#### [Exercise]
Print the records below exactly as they appear. Omit all pictures.

#### [Task input]
= = = = =

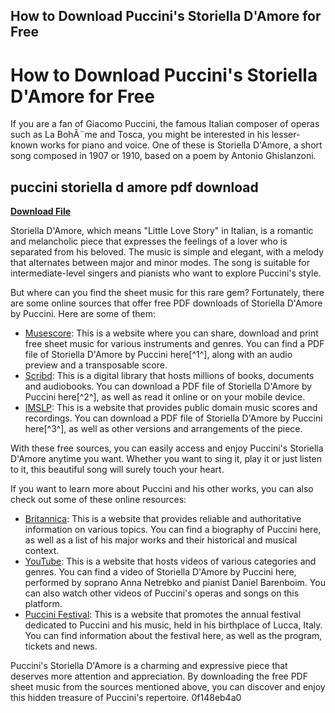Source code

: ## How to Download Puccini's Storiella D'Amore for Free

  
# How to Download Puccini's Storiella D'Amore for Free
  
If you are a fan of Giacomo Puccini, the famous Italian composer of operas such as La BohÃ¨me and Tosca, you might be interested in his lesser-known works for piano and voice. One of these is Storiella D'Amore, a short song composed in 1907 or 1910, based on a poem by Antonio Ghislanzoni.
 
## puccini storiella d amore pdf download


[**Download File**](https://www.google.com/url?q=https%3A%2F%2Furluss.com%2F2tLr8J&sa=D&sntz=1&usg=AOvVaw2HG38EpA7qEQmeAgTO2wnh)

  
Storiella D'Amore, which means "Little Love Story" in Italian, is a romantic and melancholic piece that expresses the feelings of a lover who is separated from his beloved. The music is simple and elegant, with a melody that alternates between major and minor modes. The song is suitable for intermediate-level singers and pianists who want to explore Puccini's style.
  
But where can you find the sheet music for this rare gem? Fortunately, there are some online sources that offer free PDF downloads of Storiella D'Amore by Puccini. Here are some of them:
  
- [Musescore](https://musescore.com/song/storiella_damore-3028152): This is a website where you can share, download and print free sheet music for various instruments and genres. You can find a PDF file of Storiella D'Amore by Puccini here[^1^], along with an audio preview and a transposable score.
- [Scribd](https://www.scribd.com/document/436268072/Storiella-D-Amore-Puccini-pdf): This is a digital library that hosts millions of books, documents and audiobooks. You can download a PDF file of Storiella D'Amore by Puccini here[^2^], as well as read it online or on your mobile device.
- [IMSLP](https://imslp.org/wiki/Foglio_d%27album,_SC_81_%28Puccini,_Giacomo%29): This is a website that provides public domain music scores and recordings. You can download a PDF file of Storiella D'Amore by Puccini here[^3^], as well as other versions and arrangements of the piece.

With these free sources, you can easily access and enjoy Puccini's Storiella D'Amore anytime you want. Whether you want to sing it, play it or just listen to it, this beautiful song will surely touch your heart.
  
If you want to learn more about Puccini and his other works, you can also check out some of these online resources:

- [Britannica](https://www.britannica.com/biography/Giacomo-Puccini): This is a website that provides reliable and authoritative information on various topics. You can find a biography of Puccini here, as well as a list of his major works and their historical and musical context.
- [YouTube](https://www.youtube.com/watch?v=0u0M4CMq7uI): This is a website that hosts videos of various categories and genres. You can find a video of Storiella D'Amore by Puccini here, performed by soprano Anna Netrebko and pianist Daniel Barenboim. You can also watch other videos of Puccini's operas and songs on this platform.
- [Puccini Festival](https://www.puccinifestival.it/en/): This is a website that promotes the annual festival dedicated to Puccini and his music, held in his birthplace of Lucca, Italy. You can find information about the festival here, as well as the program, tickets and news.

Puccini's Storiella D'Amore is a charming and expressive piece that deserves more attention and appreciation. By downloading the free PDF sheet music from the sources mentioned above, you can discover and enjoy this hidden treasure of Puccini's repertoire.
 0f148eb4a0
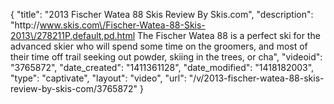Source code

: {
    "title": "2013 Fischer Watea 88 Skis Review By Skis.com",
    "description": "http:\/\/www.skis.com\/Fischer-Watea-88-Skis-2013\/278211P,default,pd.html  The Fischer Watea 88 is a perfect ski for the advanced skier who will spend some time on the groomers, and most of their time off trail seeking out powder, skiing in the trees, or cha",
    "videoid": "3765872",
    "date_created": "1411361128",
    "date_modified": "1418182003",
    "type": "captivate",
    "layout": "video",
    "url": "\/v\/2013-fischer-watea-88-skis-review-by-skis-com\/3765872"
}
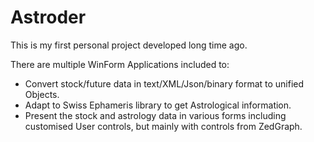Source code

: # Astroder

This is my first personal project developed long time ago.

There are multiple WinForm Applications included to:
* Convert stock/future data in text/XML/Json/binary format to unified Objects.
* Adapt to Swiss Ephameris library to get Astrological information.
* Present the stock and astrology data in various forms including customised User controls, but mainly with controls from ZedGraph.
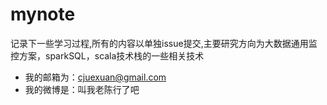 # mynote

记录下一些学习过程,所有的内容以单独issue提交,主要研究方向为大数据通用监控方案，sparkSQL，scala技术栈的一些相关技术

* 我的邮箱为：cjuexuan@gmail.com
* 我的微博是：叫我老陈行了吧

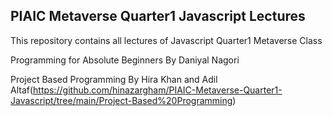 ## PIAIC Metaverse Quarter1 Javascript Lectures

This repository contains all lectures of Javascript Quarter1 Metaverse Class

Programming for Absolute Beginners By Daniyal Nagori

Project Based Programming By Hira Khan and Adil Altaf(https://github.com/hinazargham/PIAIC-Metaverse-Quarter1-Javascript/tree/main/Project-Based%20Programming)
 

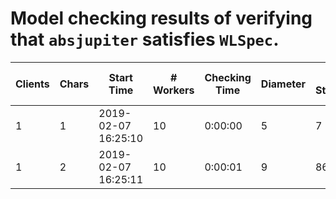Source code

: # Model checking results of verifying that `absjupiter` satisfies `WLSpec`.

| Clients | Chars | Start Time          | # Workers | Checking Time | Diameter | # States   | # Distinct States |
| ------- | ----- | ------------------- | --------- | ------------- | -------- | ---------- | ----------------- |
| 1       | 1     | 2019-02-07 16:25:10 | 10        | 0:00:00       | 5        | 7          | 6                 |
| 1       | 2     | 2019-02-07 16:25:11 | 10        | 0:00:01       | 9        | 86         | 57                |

= = = = =

#### [Answer section]
Source code

: ## How to Download Puccini's Storiella D'Amore for Free

  
# How to Download Puccini's Storiella D'Amore for Free
  
If you are a fan of Giacomo Puccini, the famous Italian composer of operas such as La BohÃ¨me and Tosca, you might be interested in his lesser-known works for piano and voice. One of these is Storiella D'Amore, a short song composed in 1907 or 1910, based on a poem by Antonio Ghislanzoni.
 
## puccini storiella d amore pdf download


[**Download File**](https://www.google.com/url?q=https%3A%2F%2Furluss.com%2F2tLr8J&sa=D&sntz=1&usg=AOvVaw2HG38EpA7qEQmeAgTO2wnh)

  
Storiella D'Amore, which means "Little Love Story" in Italian, is a romantic and melancholic piece that expresses the feelings of a lover who is separated from his beloved. The music is simple and elegant, with a melody that alternates between major and minor modes. The song is suitable for intermediate-level singers and pianists who want to explore Puccini's style.
  
But where can you find the sheet music for this rare gem? Fortunately, there are some online sources that offer free PDF downloads of Storiella D'Amore by Puccini. Here are some of them:
  
- [Musescore](https://musescore.com/song/storiella_damore-3028152): This is a website where you can share, download and print free sheet music for various instruments and genres. You can find a PDF file of Storiella D'Amore by Puccini here[^1^], along with an audio preview and a transposable score.
- [Scribd](https://www.scribd.com/document/436268072/Storiella-D-Amore-Puccini-pdf): This is a digital library that hosts millions of books, documents and audiobooks. You can download a PDF file of Storiella D'Amore by Puccini here[^2^], as well as read it online or on your mobile device.
- [IMSLP](https://imslp.org/wiki/Foglio_d%27album,_SC_81_%28Puccini,_Giacomo%29): This is a website that provides public domain music scores and recordings. You can download a PDF file of Storiella D'Amore by Puccini here[^3^], as well as other versions and arrangements of the piece.

With these free sources, you can easily access and enjoy Puccini's Storiella D'Amore anytime you want. Whether you want to sing it, play it or just listen to it, this beautiful song will surely touch your heart.
  
If you want to learn more about Puccini and his other works, you can also check out some of these online resources:

- [Britannica](https://www.britannica.com/biography/Giacomo-Puccini): This is a website that provides reliable and authoritative information on various topics. You can find a biography of Puccini here, as well as a list of his major works and their historical and musical context.
- [YouTube](https://www.youtube.com/watch?v=0u0M4CMq7uI): This is a website that hosts videos of various categories and genres. You can find a video of Storiella D'Amore by Puccini here, performed by soprano Anna Netrebko and pianist Daniel Barenboim. You can also watch other videos of Puccini's operas and songs on this platform.
- [Puccini Festival](https://www.puccinifestival.it/en/): This is a website that promotes the annual festival dedicated to Puccini and his music, held in his birthplace of Lucca, Italy. You can find information about the festival here, as well as the program, tickets and news.

Puccini's Storiella D'Amore is a charming and expressive piece that deserves more attention and appreciation. By downloading the free PDF sheet music from the sources mentioned above, you can discover and enjoy this hidden treasure of Puccini's repertoire.
 0f148eb4a0
Source code

: {
    "title": "2013 Fischer Watea 88 Skis Review By Skis.com",
    "description": "http:\/\/www.skis.com\/Fischer-Watea-88-Skis-2013\/278211P,default,pd.html  The Fischer Watea 88 is a perfect ski for the advanced skier who will spend some time on the groomers, and most of their time off trail seeking out powder, skiing in the trees, or cha",
    "videoid": "3765872",
    "date_created": "1411361128",
    "date_modified": "1418182003",
    "type": "captivate",
    "layout": "video",
    "url": "\/v\/2013-fischer-watea-88-skis-review-by-skis-com\/3765872"
}
Source code

: # Astroder

This is my first personal project developed long time ago.

There are multiple WinForm Applications included to:
* Convert stock/future data in text/XML/Json/binary format to unified Objects.
* Adapt to Swiss Ephameris library to get Astrological information.
* Present the stock and astrology data in various forms including customised User controls, but mainly with controls from ZedGraph.
 # mynote

记录下一些学习过程,所有的内容以单独issue提交,主要研究方向为大数据通用监控方案，sparkSQL，scala技术栈的一些相关技术

* 我的邮箱为：cjuexuan@gmail.com
* 我的微博是：叫我老陈行了吧

 ## PIAIC Metaverse Quarter1 Javascript Lectures

This repository contains all lectures of Javascript Quarter1 Metaverse Class

Programming for Absolute Beginners By Daniyal Nagori

Project Based Programming By Hira Khan and Adil Altaf(https://github.com/hinazargham/PIAIC-Metaverse-Quarter1-Javascript/tree/main/Project-Based%20Programming)
 

Source code

: # Model checking results of verifying that `absjupiter` satisfies `WLSpec`.

| Clients | Chars | Start Time          | # Workers | Checking Time | Diameter | # States   | # Distinct States |
| ------- | ----- | ------------------- | --------- | ------------- | -------- | ---------- | ----------------- |
| 1       | 1     | 2019-02-07 16:25:10 | 10        | 0:00:00       | 5        | 7          | 6                 |
| 1       | 2     | 2019-02-07 16:25:11 | 10        | 0:00:01       | 9        | 86         | 57                |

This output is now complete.